● **Problem details**
In the entries below, find the line with "显示名称 | name | 1-100位，任意字符 | 否 |" and the line with "- [Progress Report](./redos/progress/README.md)"; reproduce those two lines and all lines between them exactly, without pictures.

● **Source data**
----------------------------------------

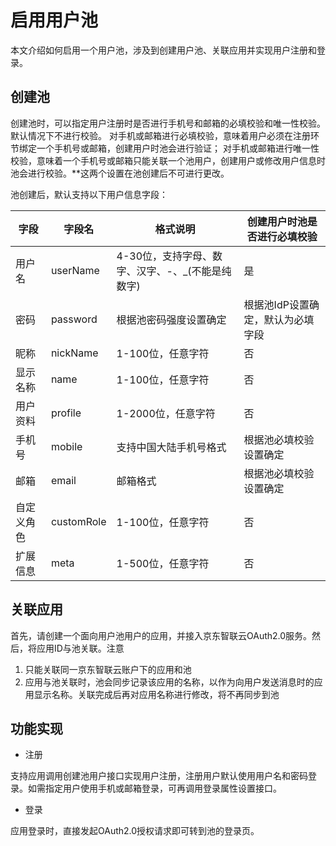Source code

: # 启用用户池

本文介绍如何启用一个用户池，涉及到创建用户池、关联应用并实现用户注册和登录。

## 创建池

创建池时，可以指定用户注册时是否进行手机号和邮箱的必填校验和唯一性校验。默认情况下不进行校验。
对手机或邮箱进行必填校验，意味着用户必须在注册环节绑定一个手机号或邮箱，创建用户时池会进行验证；
对手机或邮箱进行唯一性校验，意味着一个手机号或邮箱只能关联一个池用户，创建用户或修改用户信息时池会进行校验。**这两个设置在池创建后不可进行更改。

池创建后，默认支持以下用户信息字段：

| 字段 | 字段名 | 格式说明 | 创建用户时池是否进行必填校验 |
| ---- | ----- | --------- | -------------- |
| 用户名 | userName | 4-30位，支持字母、数字、汉字、-、_(不能是纯数字) | 是 |
| 密码 | password | 根据池密码强度设置确定 | 根据池IdP设置确定，默认为必填字段 |
| 昵称 | nickName | 1-100位，任意字符 | 否 |
| 显示名称 | name | 1-100位，任意字符 | 否 |
| 用户资料 | profile | 1-2000位，任意字符 | 否 |
| 手机号 | mobile | 支持中国大陆手机号格式 | 根据池必填校验设置确定 |
| 邮箱 | email | 邮箱格式 |  根据池必填校验设置确定 |
| 自定义角色 | customRole | 1-100位，任意字符 | 否 |
| 扩展信息 | meta | 1-500位，任意字符| 否 |

## 关联应用

首先，请创建一个面向用户池用户的应用，并接入京东智联云OAuth2.0服务。然后，将应用ID与池关联。注意
1. 只能关联同一京东智联云账户下的应用和池
2. 应用与池关联时，池会同步记录该应用的名称，以作为向用户发送消息时的应用显示名称。关联完成后再对应用名称进行修改，将不再同步到池

## 功能实现

* 注册

支持应用调用创建池用户接口实现用户注册，注册用户默认使用用户名和密码登录。如需指定用户使用手机或邮箱登录，可再调用登录属性设置接口。

* 登录

应用登录时，直接发起OAuth2.0授权请求即可转到池的登录页。
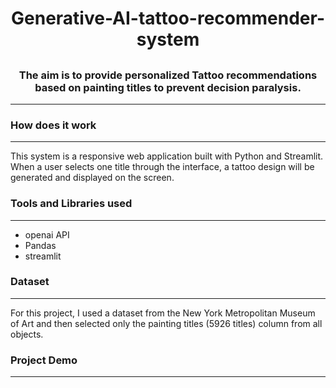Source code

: 
# <h1 align="center">Generative-AI-tattoo-recommender-system</h1>

## <h3 align="center">The aim is to provide personalized Tattoo recommendations based on painting titles to prevent decision paralysis.</h3>
---

### <h3 align="left">How does it work</h3>
---
This system is a responsive web application built with Python and Streamlit. When a user selects one title through the interface, a tattoo design will be generated and displayed on the screen.

### <h3 align="left">Tools and Libraries used</h3>
---

* openai API
* Pandas
* streamlit


### <h3 align="left">Dataset</h3>
---
For this project, I used a dataset from the New York Metropolitan Museum of Art and then selected only the painting titles (5926 titles) column from all objects. 

### <h3 align="left">Project Demo</h3>
---


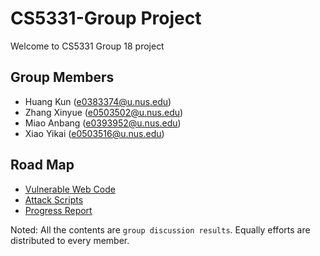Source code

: # CS5331-Group Project

Welcome to CS5331 Group 18 project

## Group Members
- Huang Kun (e0383374@u.nus.edu)
- Zhang Xinyue (e0503502@u.nus.edu)
- Miao Anbang (e0393952@u.nus.edu)
- Xiao Yikai (e0503516@u.nus.edu)

## Road Map
- [Vulnerable Web Code](./redos/vulnerable/README.md)
- [Attack Scripts](./redos/attack/README.md)
- [Progress Report](./redos/progress/README.md)

Noted: All the contents are `group discussion results`. Equally efforts are distributed to every member.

----------------------------------------

● **Result of this exercise**
| 显示名称 | name | 1-100位，任意字符 | 否 |
| 用户资料 | profile | 1-2000位，任意字符 | 否 |
| 手机号 | mobile | 支持中国大陆手机号格式 | 根据池必填校验设置确定 |
| 邮箱 | email | 邮箱格式 |  根据池必填校验设置确定 |
| 自定义角色 | customRole | 1-100位，任意字符 | 否 |
| 扩展信息 | meta | 1-500位，任意字符| 否 |

## 关联应用

首先，请创建一个面向用户池用户的应用，并接入京东智联云OAuth2.0服务。然后，将应用ID与池关联。注意
1. 只能关联同一京东智联云账户下的应用和池
2. 应用与池关联时，池会同步记录该应用的名称，以作为向用户发送消息时的应用显示名称。关联完成后再对应用名称进行修改，将不再同步到池

## 功能实现

* 注册

支持应用调用创建池用户接口实现用户注册，注册用户默认使用用户名和密码登录。如需指定用户使用手机或邮箱登录，可再调用登录属性设置接口。

* 登录

应用登录时，直接发起OAuth2.0授权请求即可转到池的登录页。
Source code

: 
# <h1 align="center">Generative-AI-tattoo-recommender-system</h1>

## <h3 align="center">The aim is to provide personalized Tattoo recommendations based on painting titles to prevent decision paralysis.</h3>
---

### <h3 align="left">How does it work</h3>
---
This system is a responsive web application built with Python and Streamlit. When a user selects one title through the interface, a tattoo design will be generated and displayed on the screen.

### <h3 align="left">Tools and Libraries used</h3>
---

* openai API
* Pandas
* streamlit


### <h3 align="left">Dataset</h3>
---
For this project, I used a dataset from the New York Metropolitan Museum of Art and then selected only the painting titles (5926 titles) column from all objects. 

### <h3 align="left">Project Demo</h3>
---


Source code

: # CS5331-Group Project

Welcome to CS5331 Group 18 project

## Group Members
- Huang Kun (e0383374@u.nus.edu)
- Zhang Xinyue (e0503502@u.nus.edu)
- Miao Anbang (e0393952@u.nus.edu)
- Xiao Yikai (e0503516@u.nus.edu)

## Road Map
- [Vulnerable Web Code](./redos/vulnerable/README.md)
- [Attack Scripts](./redos/attack/README.md)
- [Progress Report](./redos/progress/README.md)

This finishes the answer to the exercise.